Dynamics in your relationship with your child can change significantly during this stage of life. Some may find their child becoming ambivalent with their attachment: still needing the guidance and care of their parent but resisting the boundaries and structure they received as children. Other young people may withdraw into themselves, with the gargantuan rise of social media cited as one of the main contributors to the rise of anxiety disorders in young people (childmind.org, 2019). It could be suggested that gently engaging your child in conversation, perhaps while doing an activity you both enjoy, could be a positive step towards communicating effectively.
Raising young children can come with many obstacles, but when your child becomes a teenager, a whole different wave of questions and worries are likely to occur for parents. No longer restricted to a playground, your teenager may be beginning to engage with an increased workload, experimenting with sex and relationships and becoming aware of their adult body (jbcnschool.edu.in, 2017). This can be a difficult path to navigate, and approaching conversations with your child may seem uncomfortable, but it can also be an opportunity for mutual growth, deepening your relationship.

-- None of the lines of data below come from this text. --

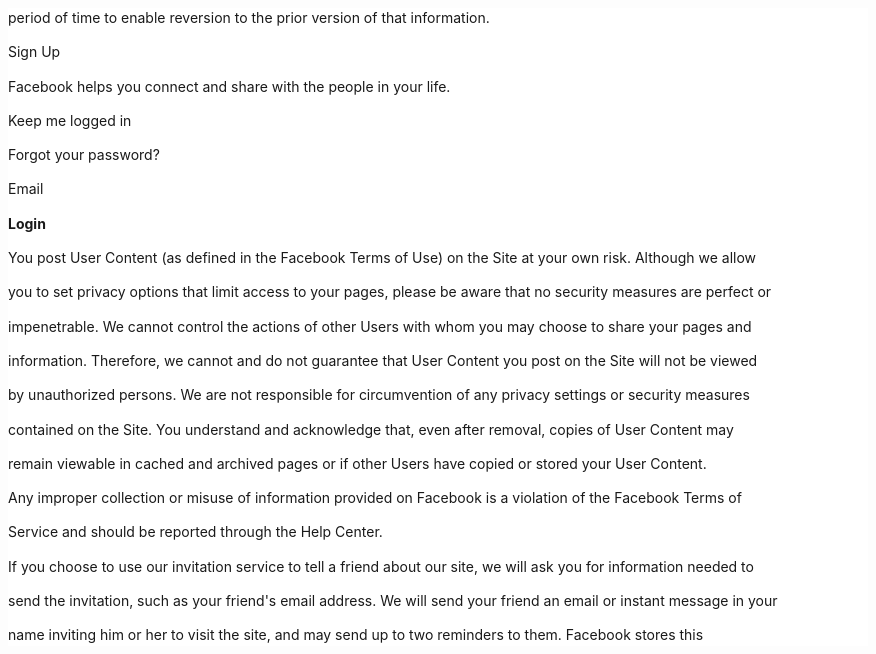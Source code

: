 
period of time to enable reversion to the prior version of that information.


 


Sign Up


Facebook helps you connect and share with the people in your life.


Keep me logged in


Forgot your password?<span style="background-color: green;">


Email</span>


**Login**



You post User Content (as defined in the Facebook Terms of Use) on the Site at your own risk. Although we allow


you to set privacy options that limit access to your pages, please be aware that no security measures are perfect or


impenetrable. We cannot control the actions of other Users with whom you may choose to share your pages and


information. Therefore, we cannot and do not guarantee that User Content you post on the Site will not be viewed


by unauthorized persons. We are not responsible for circumvention of any privacy settings or security measures


contained on the Site. You understand and acknowledge that, even after removal, copies of User Content may


remain viewable in cached and archived pages or if other Users have copied or stored your User Content.


Any improper collection or misuse of information provided on Facebook is a violation of the Facebook Terms of


Service and should be reported through the Help Center.


If you choose to use our invitation service to tell a friend about our site, we will ask you for information needed to


send the invitation, such as your friend's email address. We will send your friend an email or instant message in your


name inviting him or her to visit the site, and may send up to two reminders to them. Facebook stores this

Read below for our tips in caring for both yourself and your child:
- Communication
Communicating with your child can help put both of your minds at rest. If your child has a question or worry, try and be honest, empathetic and non-judgemental (nhs.co.uk, 2019). It’s difficult to refrain from trying to ‘fix’ an issue your child is experiencing, but try to listen to simply hear them, and not listen to advise.
- Spend quality time together
Doing things you both enjoy such as watching a football game together, splurging on a shopping trip, or simply sitting down with a cup of tea can strengthen help strengthen your bond and allow for easier conversation.
- Allow space
Spending time together is great but, giving your teenager space and appropriate freedom can be beneficial for both of you. Giving your child a diary to write down their feelings can be helpful especially if you are worried about them feeling to isolated. You can even invite them to share their thoughts with you by writing them down, if face-to-face conversation is too difficult for either of you. You can also use a diary to help with your thoughts and feelings.
- Try to not take it personally
If your child does require space, try not to take it as a reflection on your parenting. Everyone needs space from time-to-time, and respecting that may encourage them to open-up when they are ready.
- Set boundaries
While encouraging your child’s self-care and independence, setting clear boundaries and expectations can help guide them as they mature (relate.org.uk).
- Give yourself a ‘pat-on-the-back’
Parenting, at any stage of your child’s development, is not an easy job. If, at times, it may seem like your efforts are going unnoticed, please be assured that you are doing a great job.